▸ Exercise directions: Omitting all images, set down every line below exactly as it appears.

##############################

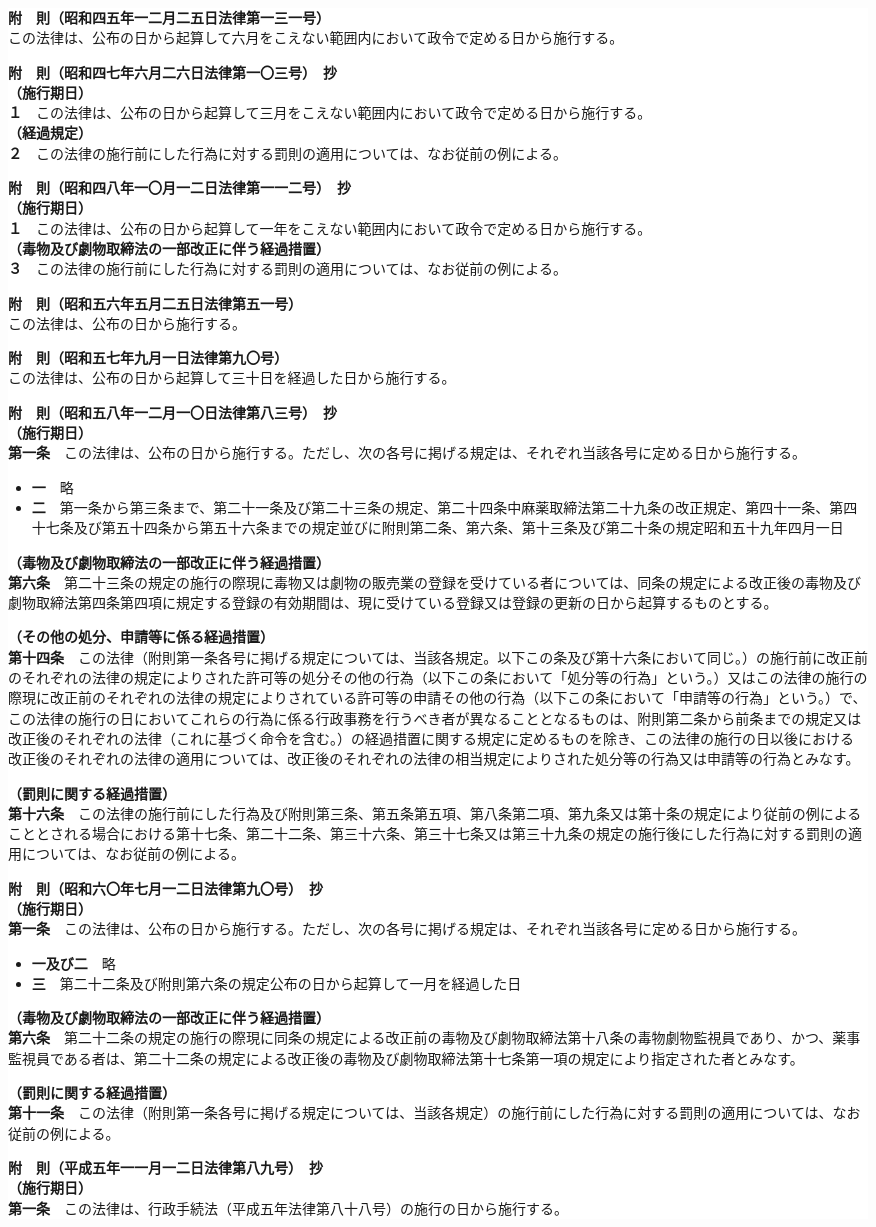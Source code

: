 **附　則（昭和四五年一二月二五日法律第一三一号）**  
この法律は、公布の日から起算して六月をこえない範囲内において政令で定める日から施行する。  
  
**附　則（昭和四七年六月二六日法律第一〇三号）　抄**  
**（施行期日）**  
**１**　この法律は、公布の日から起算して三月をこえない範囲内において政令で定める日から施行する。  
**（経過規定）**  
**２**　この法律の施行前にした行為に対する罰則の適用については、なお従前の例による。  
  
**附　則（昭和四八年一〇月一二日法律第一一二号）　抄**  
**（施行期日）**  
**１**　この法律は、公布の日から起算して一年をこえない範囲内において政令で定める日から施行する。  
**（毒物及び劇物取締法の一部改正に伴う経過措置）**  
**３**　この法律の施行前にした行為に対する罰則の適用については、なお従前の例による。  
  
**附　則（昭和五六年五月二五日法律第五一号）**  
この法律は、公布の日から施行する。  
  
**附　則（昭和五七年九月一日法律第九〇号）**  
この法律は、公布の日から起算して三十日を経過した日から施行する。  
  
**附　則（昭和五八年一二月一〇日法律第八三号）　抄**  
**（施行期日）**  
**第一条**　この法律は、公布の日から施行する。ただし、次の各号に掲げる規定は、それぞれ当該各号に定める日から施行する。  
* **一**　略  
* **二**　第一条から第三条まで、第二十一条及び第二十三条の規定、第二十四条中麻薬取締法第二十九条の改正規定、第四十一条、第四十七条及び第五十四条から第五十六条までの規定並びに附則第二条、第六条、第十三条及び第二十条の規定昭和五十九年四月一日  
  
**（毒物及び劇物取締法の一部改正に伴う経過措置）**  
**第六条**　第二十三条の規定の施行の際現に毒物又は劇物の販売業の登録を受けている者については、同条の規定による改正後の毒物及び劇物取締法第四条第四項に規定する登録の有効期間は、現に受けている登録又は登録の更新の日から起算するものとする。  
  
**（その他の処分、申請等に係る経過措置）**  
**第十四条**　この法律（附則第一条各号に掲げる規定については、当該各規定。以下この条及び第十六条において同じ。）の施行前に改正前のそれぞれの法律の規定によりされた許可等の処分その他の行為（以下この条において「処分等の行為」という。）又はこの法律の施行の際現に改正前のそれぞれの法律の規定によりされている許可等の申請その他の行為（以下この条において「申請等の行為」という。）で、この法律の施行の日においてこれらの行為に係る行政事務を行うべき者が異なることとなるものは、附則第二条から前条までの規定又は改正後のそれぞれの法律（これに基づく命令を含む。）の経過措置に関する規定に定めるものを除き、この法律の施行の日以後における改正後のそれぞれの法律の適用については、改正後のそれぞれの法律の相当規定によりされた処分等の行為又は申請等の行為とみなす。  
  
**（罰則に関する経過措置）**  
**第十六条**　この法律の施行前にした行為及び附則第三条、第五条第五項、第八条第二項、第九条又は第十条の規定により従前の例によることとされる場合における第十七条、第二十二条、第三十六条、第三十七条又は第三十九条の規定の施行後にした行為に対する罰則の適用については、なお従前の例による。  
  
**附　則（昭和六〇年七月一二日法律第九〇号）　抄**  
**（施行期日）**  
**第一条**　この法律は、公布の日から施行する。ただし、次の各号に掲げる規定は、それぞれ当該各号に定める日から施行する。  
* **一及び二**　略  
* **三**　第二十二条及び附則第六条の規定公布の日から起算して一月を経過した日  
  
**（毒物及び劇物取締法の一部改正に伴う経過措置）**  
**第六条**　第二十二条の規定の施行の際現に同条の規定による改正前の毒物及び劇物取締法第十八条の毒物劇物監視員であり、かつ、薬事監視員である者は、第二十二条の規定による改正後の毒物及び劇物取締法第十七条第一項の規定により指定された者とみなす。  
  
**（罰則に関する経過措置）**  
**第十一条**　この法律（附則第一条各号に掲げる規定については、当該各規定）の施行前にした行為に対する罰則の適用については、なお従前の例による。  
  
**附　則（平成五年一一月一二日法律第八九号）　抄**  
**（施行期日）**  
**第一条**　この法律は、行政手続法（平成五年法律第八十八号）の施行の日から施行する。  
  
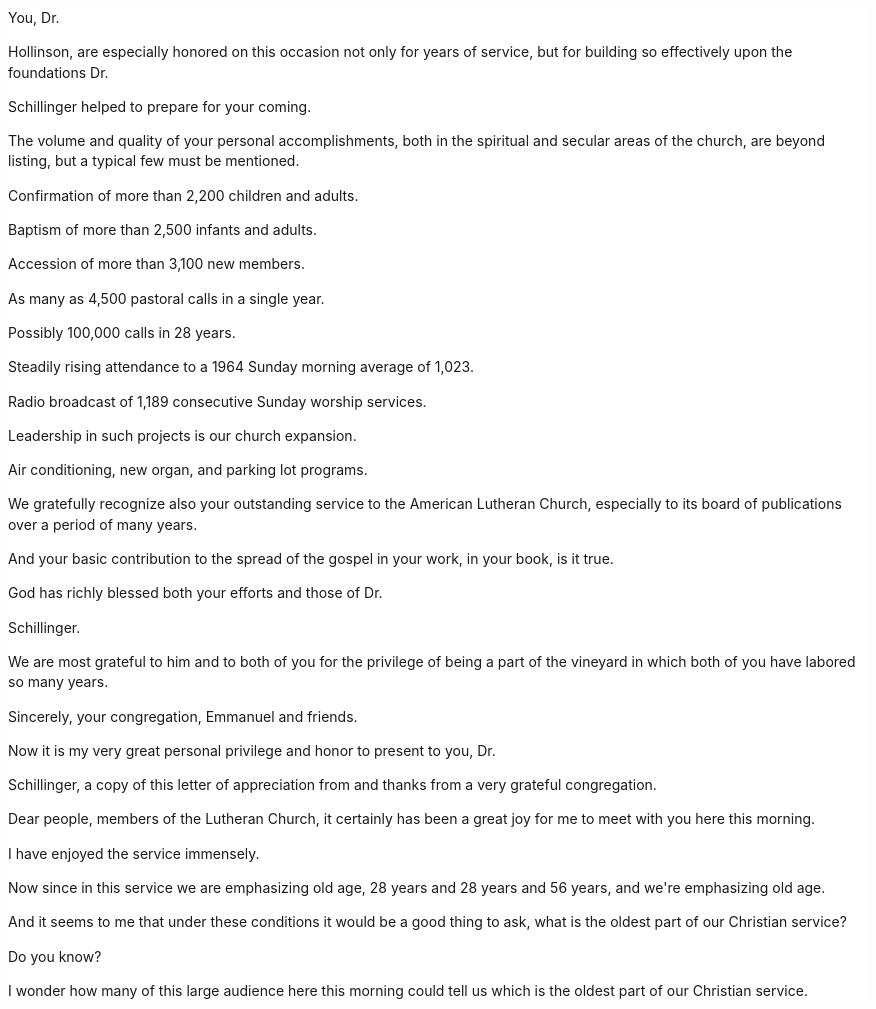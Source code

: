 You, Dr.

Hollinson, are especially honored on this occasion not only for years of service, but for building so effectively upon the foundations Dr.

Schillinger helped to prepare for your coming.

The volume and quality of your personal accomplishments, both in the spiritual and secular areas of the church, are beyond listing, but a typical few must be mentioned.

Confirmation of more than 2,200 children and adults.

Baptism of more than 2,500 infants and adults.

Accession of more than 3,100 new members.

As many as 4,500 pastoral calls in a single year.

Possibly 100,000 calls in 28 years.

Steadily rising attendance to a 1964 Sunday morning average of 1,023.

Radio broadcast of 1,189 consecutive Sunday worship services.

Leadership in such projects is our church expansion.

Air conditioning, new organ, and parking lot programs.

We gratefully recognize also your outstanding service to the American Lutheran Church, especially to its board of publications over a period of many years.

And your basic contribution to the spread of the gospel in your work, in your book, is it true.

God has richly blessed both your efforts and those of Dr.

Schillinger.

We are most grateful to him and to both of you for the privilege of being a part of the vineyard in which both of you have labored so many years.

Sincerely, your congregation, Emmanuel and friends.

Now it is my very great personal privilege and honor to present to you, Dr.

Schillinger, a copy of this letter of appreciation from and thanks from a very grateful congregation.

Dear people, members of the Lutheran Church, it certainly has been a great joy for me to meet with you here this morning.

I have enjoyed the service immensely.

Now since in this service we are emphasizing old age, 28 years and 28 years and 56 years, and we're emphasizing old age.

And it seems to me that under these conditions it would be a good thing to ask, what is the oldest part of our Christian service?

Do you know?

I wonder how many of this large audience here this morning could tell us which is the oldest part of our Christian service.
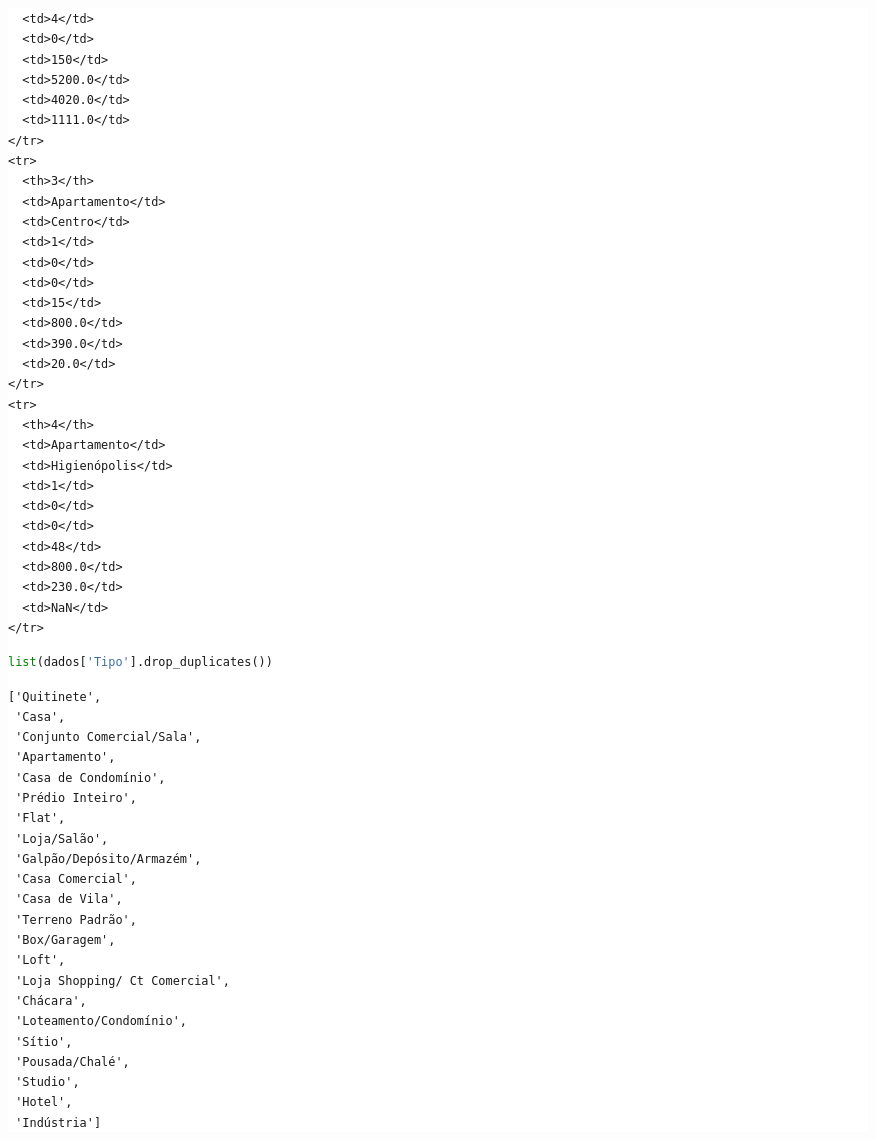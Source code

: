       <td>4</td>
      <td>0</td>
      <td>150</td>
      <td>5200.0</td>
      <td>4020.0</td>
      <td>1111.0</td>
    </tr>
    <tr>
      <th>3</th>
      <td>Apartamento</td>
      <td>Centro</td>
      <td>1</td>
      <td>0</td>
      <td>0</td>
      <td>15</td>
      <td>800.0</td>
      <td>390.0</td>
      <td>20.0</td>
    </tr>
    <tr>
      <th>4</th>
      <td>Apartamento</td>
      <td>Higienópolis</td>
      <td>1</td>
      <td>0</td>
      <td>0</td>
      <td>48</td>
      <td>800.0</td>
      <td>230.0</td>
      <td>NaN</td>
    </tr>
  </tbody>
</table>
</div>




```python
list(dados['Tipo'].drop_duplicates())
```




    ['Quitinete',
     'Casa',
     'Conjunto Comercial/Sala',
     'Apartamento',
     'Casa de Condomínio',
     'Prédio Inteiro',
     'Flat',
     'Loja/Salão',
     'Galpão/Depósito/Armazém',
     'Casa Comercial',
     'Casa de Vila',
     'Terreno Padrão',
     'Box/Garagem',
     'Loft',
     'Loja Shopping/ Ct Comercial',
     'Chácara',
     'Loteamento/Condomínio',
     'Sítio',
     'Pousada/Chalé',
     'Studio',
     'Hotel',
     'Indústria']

##############################

▸ Task answer:
Source code

: **附　則（昭和四五年一二月二五日法律第一三一号）**  
この法律は、公布の日から起算して六月をこえない範囲内において政令で定める日から施行する。  
  
**附　則（昭和四七年六月二六日法律第一〇三号）　抄**  
**（施行期日）**  
**１**　この法律は、公布の日から起算して三月をこえない範囲内において政令で定める日から施行する。  
**（経過規定）**  
**２**　この法律の施行前にした行為に対する罰則の適用については、なお従前の例による。  
  
**附　則（昭和四八年一〇月一二日法律第一一二号）　抄**  
**（施行期日）**  
**１**　この法律は、公布の日から起算して一年をこえない範囲内において政令で定める日から施行する。  
**（毒物及び劇物取締法の一部改正に伴う経過措置）**  
**３**　この法律の施行前にした行為に対する罰則の適用については、なお従前の例による。  
  
**附　則（昭和五六年五月二五日法律第五一号）**  
この法律は、公布の日から施行する。  
  
**附　則（昭和五七年九月一日法律第九〇号）**  
この法律は、公布の日から起算して三十日を経過した日から施行する。  
  
**附　則（昭和五八年一二月一〇日法律第八三号）　抄**  
**（施行期日）**  
**第一条**　この法律は、公布の日から施行する。ただし、次の各号に掲げる規定は、それぞれ当該各号に定める日から施行する。  
* **一**　略  
* **二**　第一条から第三条まで、第二十一条及び第二十三条の規定、第二十四条中麻薬取締法第二十九条の改正規定、第四十一条、第四十七条及び第五十四条から第五十六条までの規定並びに附則第二条、第六条、第十三条及び第二十条の規定昭和五十九年四月一日  
  
**（毒物及び劇物取締法の一部改正に伴う経過措置）**  
**第六条**　第二十三条の規定の施行の際現に毒物又は劇物の販売業の登録を受けている者については、同条の規定による改正後の毒物及び劇物取締法第四条第四項に規定する登録の有効期間は、現に受けている登録又は登録の更新の日から起算するものとする。  
  
**（その他の処分、申請等に係る経過措置）**  
**第十四条**　この法律（附則第一条各号に掲げる規定については、当該各規定。以下この条及び第十六条において同じ。）の施行前に改正前のそれぞれの法律の規定によりされた許可等の処分その他の行為（以下この条において「処分等の行為」という。）又はこの法律の施行の際現に改正前のそれぞれの法律の規定によりされている許可等の申請その他の行為（以下この条において「申請等の行為」という。）で、この法律の施行の日においてこれらの行為に係る行政事務を行うべき者が異なることとなるものは、附則第二条から前条までの規定又は改正後のそれぞれの法律（これに基づく命令を含む。）の経過措置に関する規定に定めるものを除き、この法律の施行の日以後における改正後のそれぞれの法律の適用については、改正後のそれぞれの法律の相当規定によりされた処分等の行為又は申請等の行為とみなす。  
  
**（罰則に関する経過措置）**  
**第十六条**　この法律の施行前にした行為及び附則第三条、第五条第五項、第八条第二項、第九条又は第十条の規定により従前の例によることとされる場合における第十七条、第二十二条、第三十六条、第三十七条又は第三十九条の規定の施行後にした行為に対する罰則の適用については、なお従前の例による。  
  
**附　則（昭和六〇年七月一二日法律第九〇号）　抄**  
**（施行期日）**  
**第一条**　この法律は、公布の日から施行する。ただし、次の各号に掲げる規定は、それぞれ当該各号に定める日から施行する。  
* **一及び二**　略  
* **三**　第二十二条及び附則第六条の規定公布の日から起算して一月を経過した日  
  
**（毒物及び劇物取締法の一部改正に伴う経過措置）**  
**第六条**　第二十二条の規定の施行の際現に同条の規定による改正前の毒物及び劇物取締法第十八条の毒物劇物監視員であり、かつ、薬事監視員である者は、第二十二条の規定による改正後の毒物及び劇物取締法第十七条第一項の規定により指定された者とみなす。  
  
**（罰則に関する経過措置）**  
**第十一条**　この法律（附則第一条各号に掲げる規定については、当該各規定）の施行前にした行為に対する罰則の適用については、なお従前の例による。  
  
**附　則（平成五年一一月一二日法律第八九号）　抄**  
**（施行期日）**  
**第一条**　この法律は、行政手続法（平成五年法律第八十八号）の施行の日から施行する。  
  
Source code

: You, Dr.

Hollinson, are especially honored on this occasion not only for years of service, but for building so effectively upon the foundations Dr.

Schillinger helped to prepare for your coming.

The volume and quality of your personal accomplishments, both in the spiritual and secular areas of the church, are beyond listing, but a typical few must be mentioned.

Confirmation of more than 2,200 children and adults.

Baptism of more than 2,500 infants and adults.

Accession of more than 3,100 new members.

As many as 4,500 pastoral calls in a single year.

Possibly 100,000 calls in 28 years.

Steadily rising attendance to a 1964 Sunday morning average of 1,023.

Radio broadcast of 1,189 consecutive Sunday worship services.

Leadership in such projects is our church expansion.

Air conditioning, new organ, and parking lot programs.

We gratefully recognize also your outstanding service to the American Lutheran Church, especially to its board of publications over a period of many years.

And your basic contribution to the spread of the gospel in your work, in your book, is it true.

God has richly blessed both your efforts and those of Dr.

Schillinger.

We are most grateful to him and to both of you for the privilege of being a part of the vineyard in which both of you have labored so many years.

Sincerely, your congregation, Emmanuel and friends.

Now it is my very great personal privilege and honor to present to you, Dr.

Schillinger, a copy of this letter of appreciation from and thanks from a very grateful congregation.

Dear people, members of the Lutheran Church, it certainly has been a great joy for me to meet with you here this morning.

I have enjoyed the service immensely.

Now since in this service we are emphasizing old age, 28 years and 28 years and 56 years, and we're emphasizing old age.

And it seems to me that under these conditions it would be a good thing to ask, what is the oldest part of our Christian service?

Do you know?

I wonder how many of this large audience here this morning could tell us which is the oldest part of our Christian service.
Source code

:       <td>4</td>
      <td>0</td>
      <td>150</td>
      <td>5200.0</td>
      <td>4020.0</td>
      <td>1111.0</td>
    </tr>
    <tr>
      <th>3</th>
      <td>Apartamento</td>
      <td>Centro</td>
      <td>1</td>
      <td>0</td>
      <td>0</td>
      <td>15</td>
      <td>800.0</td>
      <td>390.0</td>
      <td>20.0</td>
    </tr>
    <tr>
      <th>4</th>
      <td>Apartamento</td>
      <td>Higienópolis</td>
      <td>1</td>
      <td>0</td>
      <td>0</td>
      <td>48</td>
      <td>800.0</td>
      <td>230.0</td>
      <td>NaN</td>
    </tr>
  </tbody>
</table>
</div>




```python
list(dados['Tipo'].drop_duplicates())
```




    ['Quitinete',
     'Casa',
     'Conjunto Comercial/Sala',
     'Apartamento',
     'Casa de Condomínio',
     'Prédio Inteiro',
     'Flat',
     'Loja/Salão',
     'Galpão/Depósito/Armazém',
     'Casa Comercial',
     'Casa de Vila',
     'Terreno Padrão',
     'Box/Garagem',
     'Loft',
     'Loja Shopping/ Ct Comercial',
     'Chácara',
     'Loteamento/Condomínio',
     'Sítio',
     'Pousada/Chalé',
     'Studio',
     'Hotel',
     'Indústria']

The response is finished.